What you are asked to do |
What you return must be every line below that includes the word "into".

===== Input data =====

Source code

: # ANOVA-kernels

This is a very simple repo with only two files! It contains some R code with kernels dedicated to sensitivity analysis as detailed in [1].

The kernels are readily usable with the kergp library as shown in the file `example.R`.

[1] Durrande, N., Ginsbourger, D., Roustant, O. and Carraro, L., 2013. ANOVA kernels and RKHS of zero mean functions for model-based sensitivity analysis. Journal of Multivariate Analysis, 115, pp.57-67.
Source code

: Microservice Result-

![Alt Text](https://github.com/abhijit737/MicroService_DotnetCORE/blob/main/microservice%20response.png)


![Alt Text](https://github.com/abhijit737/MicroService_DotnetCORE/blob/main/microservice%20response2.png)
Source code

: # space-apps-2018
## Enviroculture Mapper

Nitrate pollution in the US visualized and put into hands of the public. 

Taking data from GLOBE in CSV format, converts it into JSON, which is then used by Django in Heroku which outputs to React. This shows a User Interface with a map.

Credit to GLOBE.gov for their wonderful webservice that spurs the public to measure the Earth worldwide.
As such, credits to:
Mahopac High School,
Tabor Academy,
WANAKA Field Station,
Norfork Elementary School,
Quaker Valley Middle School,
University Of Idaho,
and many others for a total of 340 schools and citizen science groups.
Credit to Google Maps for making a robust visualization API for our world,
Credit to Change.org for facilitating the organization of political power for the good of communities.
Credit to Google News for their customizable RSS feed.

=====

Worked solution |
Nitrate pollution in the US visualized and put into hands of the public. 
Taking data from GLOBE in CSV format, converts it into JSON, which is then used by Django in Heroku which outputs to React. This shows a User Interface with a map.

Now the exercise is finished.